The “Ace” Student

Gatha Gauri
4 min readMar 26, 2021

There are two girls sitting beside me in my M. Phil class today. We introduce each other. As soon as I say my name, the questions follow, “You’re the topper, aren’t you?” and “How do you read?” I wish I could give them a formula, or just demonstrate it. But alas, I am done with formulas, so I limit myself to a smile.

When you are a teacher’s child, you realize it from early on that the only way to your parents’ heart is through studies. So reading for me has always been a matter of love: lost, as well as, gained.

Up to my sixth grade, I was not an “ace” student. I was an average one; 5th, 7th and around that number, which to my parents was always something to frown upon. I remember once I had gone to Ilam to visit my cousins after my finals were over for the 4th grade. So the day the results were out, my father called and informed that I had come out 8th in my class. My uncle, who was sitting nearby, commented after the phone call, “It must be 12th you know, parents often exaggerate their children’s achievements”. It was only later when I returned to Kathmandu and got to look at the mark sheet that I came to know that I had actually been 5th in the class. So that’s what my parents were like. No grade was a good grade and especially in the context where my teachers were my father’s students. So during those early years, my brother and I were sandwiched between our parents’ expectations versus our teachers’ inability to impress our parents with some magical report cards.

Things started changing a bit when we moved to Kirtipur. My brother was sent to a hostel and I had to join a new school. Lack of friends, as well as the absence of my brother, frequently made me tag along with my mother to her office during school vacations. My mother’s office being the library at the Central Department of Education, TU, there I found that books didn’t just mean what was prescribed during the school curriculum. There were Atlases and encyclopedias with pictures on them, there were fairy tales and artworks and architectures from different parts of the world, cookbooks and knitting manuals. Those bookshelves changed the way I looked at books. And thus began my affection towards dusty old books and their enticing smell. The chairs between those shelves became my second home. And for the first time in my life, I began reading not for the sake of my parents or my teachers but for myself.

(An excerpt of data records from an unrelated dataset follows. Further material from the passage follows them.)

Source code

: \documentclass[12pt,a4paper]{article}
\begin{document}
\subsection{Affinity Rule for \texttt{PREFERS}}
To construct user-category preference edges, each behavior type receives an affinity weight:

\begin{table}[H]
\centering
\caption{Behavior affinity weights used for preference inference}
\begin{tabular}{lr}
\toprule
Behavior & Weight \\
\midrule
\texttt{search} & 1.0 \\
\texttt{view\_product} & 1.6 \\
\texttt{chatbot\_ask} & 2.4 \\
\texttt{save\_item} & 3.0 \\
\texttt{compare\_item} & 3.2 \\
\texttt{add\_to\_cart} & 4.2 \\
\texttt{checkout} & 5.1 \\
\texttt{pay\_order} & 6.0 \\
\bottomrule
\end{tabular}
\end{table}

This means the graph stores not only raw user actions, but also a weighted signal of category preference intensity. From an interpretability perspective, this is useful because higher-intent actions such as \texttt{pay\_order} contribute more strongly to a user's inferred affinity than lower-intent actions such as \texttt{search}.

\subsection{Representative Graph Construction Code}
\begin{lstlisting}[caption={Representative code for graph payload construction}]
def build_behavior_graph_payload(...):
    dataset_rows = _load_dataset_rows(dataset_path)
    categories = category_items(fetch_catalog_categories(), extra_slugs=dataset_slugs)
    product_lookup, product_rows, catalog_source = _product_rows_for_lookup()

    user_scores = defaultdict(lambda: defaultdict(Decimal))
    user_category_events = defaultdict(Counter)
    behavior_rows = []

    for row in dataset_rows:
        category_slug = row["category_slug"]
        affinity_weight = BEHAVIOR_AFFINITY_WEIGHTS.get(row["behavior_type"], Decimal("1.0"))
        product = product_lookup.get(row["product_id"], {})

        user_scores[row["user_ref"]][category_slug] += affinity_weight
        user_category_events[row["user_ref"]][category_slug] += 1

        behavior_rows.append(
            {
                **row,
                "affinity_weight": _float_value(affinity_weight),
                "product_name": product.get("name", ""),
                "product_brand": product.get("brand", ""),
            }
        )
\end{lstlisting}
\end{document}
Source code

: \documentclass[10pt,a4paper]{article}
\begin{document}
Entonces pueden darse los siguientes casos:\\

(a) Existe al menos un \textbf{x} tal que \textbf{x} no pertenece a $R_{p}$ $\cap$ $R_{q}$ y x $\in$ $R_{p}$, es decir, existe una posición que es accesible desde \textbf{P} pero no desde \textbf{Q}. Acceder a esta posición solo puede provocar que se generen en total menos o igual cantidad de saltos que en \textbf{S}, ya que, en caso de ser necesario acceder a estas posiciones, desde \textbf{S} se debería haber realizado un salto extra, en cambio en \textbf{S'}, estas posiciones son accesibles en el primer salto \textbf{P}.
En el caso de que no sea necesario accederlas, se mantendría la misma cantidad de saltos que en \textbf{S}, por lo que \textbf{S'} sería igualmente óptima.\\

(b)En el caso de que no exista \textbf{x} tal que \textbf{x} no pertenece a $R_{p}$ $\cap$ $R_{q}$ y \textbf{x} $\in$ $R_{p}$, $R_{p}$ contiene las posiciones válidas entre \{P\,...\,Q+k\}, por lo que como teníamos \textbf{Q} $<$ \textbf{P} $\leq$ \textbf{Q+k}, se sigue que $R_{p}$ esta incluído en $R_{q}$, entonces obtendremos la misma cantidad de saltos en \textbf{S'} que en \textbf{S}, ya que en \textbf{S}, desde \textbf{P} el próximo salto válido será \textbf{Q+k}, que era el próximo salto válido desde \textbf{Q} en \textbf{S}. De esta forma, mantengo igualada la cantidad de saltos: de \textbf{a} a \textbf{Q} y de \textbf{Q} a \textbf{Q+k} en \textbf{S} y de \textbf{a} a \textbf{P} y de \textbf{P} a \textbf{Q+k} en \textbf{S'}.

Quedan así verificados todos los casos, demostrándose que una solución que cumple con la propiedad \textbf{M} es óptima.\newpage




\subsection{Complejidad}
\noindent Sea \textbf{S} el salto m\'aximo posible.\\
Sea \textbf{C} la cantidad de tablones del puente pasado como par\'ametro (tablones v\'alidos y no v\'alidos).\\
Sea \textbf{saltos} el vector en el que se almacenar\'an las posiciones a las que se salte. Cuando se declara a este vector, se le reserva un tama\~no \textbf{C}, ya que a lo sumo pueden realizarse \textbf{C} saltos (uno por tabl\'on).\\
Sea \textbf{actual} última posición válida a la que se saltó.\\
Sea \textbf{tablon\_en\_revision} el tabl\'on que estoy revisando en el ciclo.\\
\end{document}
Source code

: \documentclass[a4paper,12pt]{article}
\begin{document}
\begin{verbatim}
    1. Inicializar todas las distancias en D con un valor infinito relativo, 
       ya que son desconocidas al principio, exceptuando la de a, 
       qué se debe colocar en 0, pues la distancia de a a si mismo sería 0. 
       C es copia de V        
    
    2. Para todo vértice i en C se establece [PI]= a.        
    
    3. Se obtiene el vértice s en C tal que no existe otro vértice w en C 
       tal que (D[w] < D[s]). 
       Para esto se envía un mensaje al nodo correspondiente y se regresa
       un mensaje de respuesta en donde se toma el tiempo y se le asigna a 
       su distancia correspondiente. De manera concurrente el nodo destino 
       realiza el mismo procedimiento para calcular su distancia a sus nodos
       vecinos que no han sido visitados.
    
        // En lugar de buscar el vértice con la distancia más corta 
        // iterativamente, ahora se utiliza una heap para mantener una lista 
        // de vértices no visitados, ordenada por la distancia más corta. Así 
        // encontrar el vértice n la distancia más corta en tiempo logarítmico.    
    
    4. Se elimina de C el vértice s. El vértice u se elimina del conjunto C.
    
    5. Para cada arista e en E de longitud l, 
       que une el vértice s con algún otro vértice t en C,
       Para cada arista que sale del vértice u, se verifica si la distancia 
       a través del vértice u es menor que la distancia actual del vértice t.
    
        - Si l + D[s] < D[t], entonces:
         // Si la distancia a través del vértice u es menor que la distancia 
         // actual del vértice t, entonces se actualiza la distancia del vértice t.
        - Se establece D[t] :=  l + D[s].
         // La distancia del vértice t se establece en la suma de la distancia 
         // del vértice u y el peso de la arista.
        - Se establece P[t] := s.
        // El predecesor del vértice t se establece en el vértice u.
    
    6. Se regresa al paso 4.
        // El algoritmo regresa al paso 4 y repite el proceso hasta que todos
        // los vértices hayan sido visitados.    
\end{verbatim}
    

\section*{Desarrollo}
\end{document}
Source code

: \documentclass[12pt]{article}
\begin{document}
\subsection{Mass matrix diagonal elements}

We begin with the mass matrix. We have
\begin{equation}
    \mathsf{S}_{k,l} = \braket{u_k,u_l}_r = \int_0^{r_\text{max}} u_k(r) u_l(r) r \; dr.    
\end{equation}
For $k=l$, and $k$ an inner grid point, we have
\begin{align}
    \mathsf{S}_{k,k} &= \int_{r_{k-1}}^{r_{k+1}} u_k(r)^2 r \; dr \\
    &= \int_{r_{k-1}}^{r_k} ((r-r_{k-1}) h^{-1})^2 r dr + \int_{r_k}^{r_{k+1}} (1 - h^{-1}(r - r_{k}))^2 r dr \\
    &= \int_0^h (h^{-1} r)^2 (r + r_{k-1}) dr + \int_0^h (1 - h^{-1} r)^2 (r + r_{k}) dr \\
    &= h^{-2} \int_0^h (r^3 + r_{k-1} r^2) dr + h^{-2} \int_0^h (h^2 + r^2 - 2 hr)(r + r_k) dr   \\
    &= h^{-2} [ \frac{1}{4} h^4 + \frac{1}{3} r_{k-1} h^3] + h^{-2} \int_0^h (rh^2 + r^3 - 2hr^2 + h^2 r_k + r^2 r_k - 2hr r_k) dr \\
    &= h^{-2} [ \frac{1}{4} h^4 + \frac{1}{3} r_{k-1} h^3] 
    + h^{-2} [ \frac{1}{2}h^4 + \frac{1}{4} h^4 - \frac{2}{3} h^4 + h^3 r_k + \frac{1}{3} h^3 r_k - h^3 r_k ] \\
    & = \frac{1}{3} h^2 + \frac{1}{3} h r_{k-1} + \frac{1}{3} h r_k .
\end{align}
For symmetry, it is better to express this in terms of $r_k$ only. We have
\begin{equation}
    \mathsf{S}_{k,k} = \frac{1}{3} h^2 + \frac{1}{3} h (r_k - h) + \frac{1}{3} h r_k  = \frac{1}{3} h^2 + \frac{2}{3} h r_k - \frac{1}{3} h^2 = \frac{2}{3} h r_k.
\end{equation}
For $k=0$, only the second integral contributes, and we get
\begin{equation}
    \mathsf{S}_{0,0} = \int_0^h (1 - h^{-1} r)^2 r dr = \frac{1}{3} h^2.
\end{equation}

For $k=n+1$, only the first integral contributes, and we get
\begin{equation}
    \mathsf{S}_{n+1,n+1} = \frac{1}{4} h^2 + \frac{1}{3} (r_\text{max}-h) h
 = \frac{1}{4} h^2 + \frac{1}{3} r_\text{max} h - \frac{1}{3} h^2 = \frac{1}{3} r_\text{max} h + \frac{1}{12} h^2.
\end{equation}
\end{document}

When my brother returned home a year later, he no longer found a sister who shared his aversion to studies, but one who sneaked to a corner with a book in her hand. And hence what until then had been a bond between us, because of our mutual rebelling against being forced to study, converted into a distance that even today I have not been able to bridge.

Slowly, from aversion to fondness to love, reading became a passion to me. Not to learn or secure good marks, but for the simple joy of feeling those words, those carefully knitted sentences. I started living in two worlds, a corner of my room and the vast expanse between the pages. And till this day, that journey back to the real world feels disorienting.

How do I explain all this to my friends? How do I say that sometimes I wake up reading until 3 in the morning, gripped with fear that I might lose my eyesight if I continue this way? And yet, as soon as I close a book, I long for something new to bury myself into. That this passion is now developing into an addiction I cannot control.

How do I explain it to my friends that being a good student is like a protest, a tribute to the little girl who cracked the formula for her parents’ love at so tender an age. But reading, reading for her is not a means to an end but a pleasure in itself. She doesn’t read to extract its essence, but to enjoy its sweetness every time she takes a bite. That whatever she writes during exams is whatever sticks on her fingers, mouth, cheeks. That she identifies herself as the universal reader for whom the books are written. That reading makes her heart smile. That no matter how terrible the subject matter, a good book makes her feel alive. Have you read A Little Life? If not, I cannot explain.

Reading, I come across words, phrases that come as answers to questions I was yet to form, giving me a sense that this is what I should be doing at this exact moment in time. That there were so many moments like these in my M. A. class that here I am again in M. Phil., sometimes feeling like a little girl who has had a taste of an exotic fruit and has come for more and sometimes feeling like an old man who sneaks into his son’s room whenever he’s not around, wears his clothes and roams the city.

I wish I could tell them that it doesn’t matter. The books you read or the marks you secure are only one tiny aspect of your life. You are the whole universe breathed into a being and that is what matters the most. Everything else is but some dust you collect on your way, if you shake yourself well, it will all fall away.